Now you can execute and test your AWS lambda function as directed in the AWS developer guide. Make sure to update the Lambda execution role and follow the steps provided in the Lambda developer guide to create a basic execution role.

Add following code under policy to allow Amazon SES access to AWS lambda function:

{
    "Version": "2012-10-17",
    "Statement": [
        {
            "Sid": "VisualEditor0",
            "Effect": "Allow",
            "Action": "ses:SendEmail",
            "Resource": "*"
        }
    ]
}

Creating the API Gateway

Now, let’s create the API Gateway that will provide a restful API endpoint for our AWS Lambda function, which we are going to create next. We will use this API endpoint to post user-submitted information in the “Contact Us” form — which will also get posted to the AWS Lambda function.

If you are new to API Gateway, follow these simple steps to create and test an API from the example in the API Gateway Console to familiarize yourself.

  1. Login to AWS console and select API Gateway.  Click on create new API and fill your API name.
  2. Now go to your API name — listed in the left-hand navigation — click on the “actions” drop down, and select “create resource.”
  3. Select your newly-created resource and choose “create method.”  Choose a POST.  Here, you will choose our AWS Lambda Function. To do this, select “mailfwd” from the drop down.
  4. After saving the form above, Click on the “action” menu and choose “deploy API.”  You will see final resources and methods something like below:
  5. Now get your Restful API URL from the “stages” tab as shown in the screenshot below. We will use this URL on our “contact us” HTML page to send the request with all user information.
  6. Make sure to Enable CORS in the API Gateway or you’ll get an error:”Cross-Origin Request Blocked: The Same Origin Policy disallows reading the remote resource at https://abc1234.execute-api.us-east-1.amazonaws.com/02/mailme. (Reason: CORS header ‘Access-Control-Allow-Origin’ missing).”

Setup Amazon SES

Amazon SES requires that you verify your identities (the domains or email addresses that you send email from) to confirm that you own them, and to prevent unauthorized use. Follow the steps outlined in the Amazon SES user guide to verify your sender e-mail.

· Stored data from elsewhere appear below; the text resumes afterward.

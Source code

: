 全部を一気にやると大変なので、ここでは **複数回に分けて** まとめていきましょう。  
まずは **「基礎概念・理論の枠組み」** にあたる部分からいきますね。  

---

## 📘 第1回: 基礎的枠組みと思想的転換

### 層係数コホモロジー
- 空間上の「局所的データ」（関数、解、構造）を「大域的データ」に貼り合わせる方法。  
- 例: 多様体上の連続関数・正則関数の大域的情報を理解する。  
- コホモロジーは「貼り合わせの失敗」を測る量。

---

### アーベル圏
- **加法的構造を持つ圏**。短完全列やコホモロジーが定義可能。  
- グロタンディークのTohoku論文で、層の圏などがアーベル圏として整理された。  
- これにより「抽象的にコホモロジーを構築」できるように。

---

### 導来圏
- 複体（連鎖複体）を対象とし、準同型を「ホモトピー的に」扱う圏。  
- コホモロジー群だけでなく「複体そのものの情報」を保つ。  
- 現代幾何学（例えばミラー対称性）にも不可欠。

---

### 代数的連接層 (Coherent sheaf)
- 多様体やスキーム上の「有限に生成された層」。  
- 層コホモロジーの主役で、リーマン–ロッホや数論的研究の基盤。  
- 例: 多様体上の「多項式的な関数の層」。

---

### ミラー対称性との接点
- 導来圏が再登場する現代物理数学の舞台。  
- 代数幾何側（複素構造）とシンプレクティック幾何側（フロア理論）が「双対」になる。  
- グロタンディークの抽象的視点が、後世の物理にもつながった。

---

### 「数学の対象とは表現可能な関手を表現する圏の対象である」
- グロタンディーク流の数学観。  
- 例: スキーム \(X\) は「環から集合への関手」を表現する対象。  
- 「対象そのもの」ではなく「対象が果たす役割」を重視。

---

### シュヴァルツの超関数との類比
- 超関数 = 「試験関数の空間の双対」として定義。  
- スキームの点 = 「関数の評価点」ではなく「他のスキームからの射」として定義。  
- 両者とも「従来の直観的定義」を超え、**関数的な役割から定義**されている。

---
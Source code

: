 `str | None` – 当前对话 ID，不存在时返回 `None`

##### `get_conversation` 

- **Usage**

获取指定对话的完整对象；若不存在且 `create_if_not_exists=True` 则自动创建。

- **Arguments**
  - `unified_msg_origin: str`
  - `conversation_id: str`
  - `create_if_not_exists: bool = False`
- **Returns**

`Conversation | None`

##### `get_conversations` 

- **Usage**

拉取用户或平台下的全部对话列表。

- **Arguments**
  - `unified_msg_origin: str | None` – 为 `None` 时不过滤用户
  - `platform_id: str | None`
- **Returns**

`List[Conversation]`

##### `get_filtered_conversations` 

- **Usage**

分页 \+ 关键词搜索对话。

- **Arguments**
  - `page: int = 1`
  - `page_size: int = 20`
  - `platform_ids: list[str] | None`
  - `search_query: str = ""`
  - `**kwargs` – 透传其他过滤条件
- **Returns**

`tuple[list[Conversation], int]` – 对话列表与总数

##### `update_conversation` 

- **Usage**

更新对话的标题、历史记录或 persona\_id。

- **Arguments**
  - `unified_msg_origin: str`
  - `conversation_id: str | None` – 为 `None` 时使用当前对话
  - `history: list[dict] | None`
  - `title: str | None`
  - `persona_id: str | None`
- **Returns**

Connecting it all Together

Since we created our AWS Lambda function and provided the API-endpoint access using API gateway, it’s time to connect all the pieces together and test them. Put following JQuery code in your ContactUs HTML page <head> section. Replace URL variable with your API Gateway URL. You can change field validation as per your need.

function submitToAPI(e) {
       e.preventDefault();
       var URL = "https://abc1234.execute-api.us-east-1.amazonaws.com/01/contact";

            var Namere = /[A-Za-z]{1}[A-Za-z]/;
            if (!Namere.test($("#name-input").val())) {
                         alert ("Name can not less than 2 char");
                return;
            }
            var mobilere = /[0-9]{10}/;
            if (!mobilere.test($("#phone-input").val())) {
                alert ("Please enter valid mobile number");
                return;
            }
            if ($("#email-input").val()=="") {
                alert ("Please enter your email id");
                return;
            }

            var reeamil = /^([\w-\.][email protected]([\w-]+\.)+[\w-]{2,6})?$/;
            if (!reeamil.test($("#email-input").val())) {
                alert ("Please enter valid email address");
                return;
            }

       var name = $("#name-input").val();
       var phone = $("#phone-input").val();
       var email = $("#email-input").val();
       var desc = $("#description-input").val();
       var data = {
          name : name,
          phone : phone,
          email : email,
          desc : desc
        };

       $.ajax({
         type: "POST",
         url : "https://abc1234.execute-api.us-east-1.amazonaws.com/01/contact",
         dataType: "json",
         crossDomain: "true",
         contentType: "application/json; charset=utf-8",
         data: JSON.stringify(data),

         
         success: function () {
           // clear form and show a success message
           alert("Successfull");
           document.getElementById("contact-form").reset();
       location.reload();
         },
         error: function () {
           // show an error message
           alert("UnSuccessfull");
         }});
     }

Now you should be able to submit your contact form and start receiving email notifications when a form is completed and submitted.

Conclusion

Here we are addressing a common use case — a simple contact form — which is important for any small business hosting their website on Amazon S3. This post should help make your static website more dynamic without spinning up any server.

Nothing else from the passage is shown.